Quandl is The New, Better, Yahoo Finance

December 16, 2017

Getting financial data these days is not as hard as it perhaps used to be. If you like to play around with it and see if you can do anything useful with it, you may use what I`m gonna give you here. I`m gonna show you simple way of getting S&P 500 data by scraping wikipedia for the list of symbols, and using Quandl API to fetch the data.

A bit of history

This used to be very easy, we had Yahoo finance and scripts to download the test data to your db were on every corner.
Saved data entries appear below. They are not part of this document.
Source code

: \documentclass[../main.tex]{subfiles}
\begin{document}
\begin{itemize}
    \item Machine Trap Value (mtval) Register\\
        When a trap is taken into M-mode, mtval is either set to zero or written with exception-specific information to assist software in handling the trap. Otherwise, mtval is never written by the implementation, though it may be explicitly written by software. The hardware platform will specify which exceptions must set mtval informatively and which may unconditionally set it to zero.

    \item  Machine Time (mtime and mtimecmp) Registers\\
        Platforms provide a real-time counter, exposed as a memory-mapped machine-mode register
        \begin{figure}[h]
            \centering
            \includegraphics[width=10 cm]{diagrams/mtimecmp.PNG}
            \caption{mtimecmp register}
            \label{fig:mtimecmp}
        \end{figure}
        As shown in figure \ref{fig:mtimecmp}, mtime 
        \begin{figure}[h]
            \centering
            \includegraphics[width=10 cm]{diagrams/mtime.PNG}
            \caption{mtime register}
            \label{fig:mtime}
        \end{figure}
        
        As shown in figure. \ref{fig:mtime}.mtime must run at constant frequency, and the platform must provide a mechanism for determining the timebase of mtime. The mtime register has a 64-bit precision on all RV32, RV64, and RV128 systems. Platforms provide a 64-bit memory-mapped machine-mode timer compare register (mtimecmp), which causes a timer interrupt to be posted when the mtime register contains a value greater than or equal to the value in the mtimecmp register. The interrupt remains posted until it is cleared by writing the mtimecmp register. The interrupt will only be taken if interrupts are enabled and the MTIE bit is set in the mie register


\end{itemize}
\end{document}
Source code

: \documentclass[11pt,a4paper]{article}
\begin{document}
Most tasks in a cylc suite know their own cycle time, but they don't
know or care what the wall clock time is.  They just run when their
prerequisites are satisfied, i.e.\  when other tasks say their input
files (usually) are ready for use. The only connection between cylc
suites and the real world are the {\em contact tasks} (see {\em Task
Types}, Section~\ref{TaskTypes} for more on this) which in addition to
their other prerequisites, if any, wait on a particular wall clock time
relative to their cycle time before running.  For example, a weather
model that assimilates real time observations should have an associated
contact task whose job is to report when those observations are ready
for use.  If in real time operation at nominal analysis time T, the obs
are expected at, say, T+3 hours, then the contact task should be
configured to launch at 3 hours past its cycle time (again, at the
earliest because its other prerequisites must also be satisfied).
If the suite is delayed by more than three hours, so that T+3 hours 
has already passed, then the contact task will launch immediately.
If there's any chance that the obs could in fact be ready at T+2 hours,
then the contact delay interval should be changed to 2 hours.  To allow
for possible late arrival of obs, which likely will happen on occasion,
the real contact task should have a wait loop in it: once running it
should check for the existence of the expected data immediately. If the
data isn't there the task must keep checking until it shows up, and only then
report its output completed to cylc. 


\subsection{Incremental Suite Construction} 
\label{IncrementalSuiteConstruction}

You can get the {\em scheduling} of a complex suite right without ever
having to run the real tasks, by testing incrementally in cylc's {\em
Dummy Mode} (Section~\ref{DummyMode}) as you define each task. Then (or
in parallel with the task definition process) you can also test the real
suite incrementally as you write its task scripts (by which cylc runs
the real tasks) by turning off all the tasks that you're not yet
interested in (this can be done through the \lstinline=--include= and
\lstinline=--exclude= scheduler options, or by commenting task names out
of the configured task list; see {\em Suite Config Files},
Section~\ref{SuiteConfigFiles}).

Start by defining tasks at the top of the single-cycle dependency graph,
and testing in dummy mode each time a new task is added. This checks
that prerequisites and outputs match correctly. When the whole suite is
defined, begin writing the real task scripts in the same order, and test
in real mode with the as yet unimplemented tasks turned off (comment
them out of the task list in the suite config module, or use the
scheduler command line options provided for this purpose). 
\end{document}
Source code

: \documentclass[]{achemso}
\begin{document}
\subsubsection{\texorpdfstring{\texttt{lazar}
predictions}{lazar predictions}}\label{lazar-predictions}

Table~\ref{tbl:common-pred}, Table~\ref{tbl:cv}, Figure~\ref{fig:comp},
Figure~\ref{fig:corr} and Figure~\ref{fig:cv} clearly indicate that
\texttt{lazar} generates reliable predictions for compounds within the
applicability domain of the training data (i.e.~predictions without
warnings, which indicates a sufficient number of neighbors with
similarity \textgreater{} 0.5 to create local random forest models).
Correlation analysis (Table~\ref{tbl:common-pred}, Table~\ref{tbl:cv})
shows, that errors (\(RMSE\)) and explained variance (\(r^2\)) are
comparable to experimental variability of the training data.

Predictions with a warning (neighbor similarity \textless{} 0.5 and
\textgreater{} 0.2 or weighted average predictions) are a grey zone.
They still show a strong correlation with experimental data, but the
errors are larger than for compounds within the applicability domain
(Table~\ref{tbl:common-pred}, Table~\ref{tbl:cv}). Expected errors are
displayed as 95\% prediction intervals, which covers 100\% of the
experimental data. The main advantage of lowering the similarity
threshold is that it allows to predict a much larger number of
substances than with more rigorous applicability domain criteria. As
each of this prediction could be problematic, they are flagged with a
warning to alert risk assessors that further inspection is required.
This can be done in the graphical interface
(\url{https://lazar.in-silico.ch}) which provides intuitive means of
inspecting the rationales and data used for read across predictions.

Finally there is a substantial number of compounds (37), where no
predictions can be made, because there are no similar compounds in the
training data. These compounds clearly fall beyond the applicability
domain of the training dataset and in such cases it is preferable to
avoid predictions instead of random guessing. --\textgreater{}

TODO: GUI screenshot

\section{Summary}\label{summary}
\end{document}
Those days are gone, since Yahoo link got broken and it doesn`t seem that it is coming back any time soon. Quandl, however, is great replacement, that is getting better every month it seems. They support Python, which is really easy to use. But not too easy, of course, there are some subtleties of how to get that data. To overcome those I wrote this little script. Hope you find it helpful:

#!/usr/bin/env python3


import time
from sqlalchemy import create_engine
import quandl
import bs4
import requests


"""Imports the list of symbols from wikipedia, and appends 'WIKI/', to
make them readable by Quandl API."""

response = requests.get(
    "http://en.wikipedia.org/wiki/List_of_S%26P_500_companies"
)
soup = bs4.BeautifulSoup(response.text)
symbolslist = soup.select('table')[0].select('tr')[1:]
symbols = []
for i, symbol in enumerate(symbolslist):
    tds = symbol.select('td')
    symbols.append('WIKI/' + tds[0].select('a')[0].text)


engine = create_engine(
    'postgresql://postgres:username@localhost:5432/databasename'
)
quandl.ApiConfig.api_key = "Your Quandl key here!"
for s in symbols:
    s = s.replace('.', '_')
    if s[-1] == '_':
        s = s[:-1]
    while True:
        try:
            daily_data = quandl.get(
                s, collapse="daily", start_date="2000-1-1"
                )
            break
        except:
            print(str(s) + ' attempting again...')
            time.sleep(1)

    daily_data.to_sql(name=s, con=engine, if_exists='replace', index=True)
    print(s + ' done...')

This gets data for each symbol for S&P index from wikipedia using quandl and downloads them into postgresql database. Important to note here, is that you need quandl api key (which is free). Before we send the request, we need to replace . by _ and remove last underscore, to make it readable for quandl API. Sometimes Quandl API crashes or sends the error response, so for it not to stop our whole script, we sometimes need to repeat the requests until we get the data. Be aware, this is not the best solution, it works for me, but you may want to look into it and change up the code in the while loop.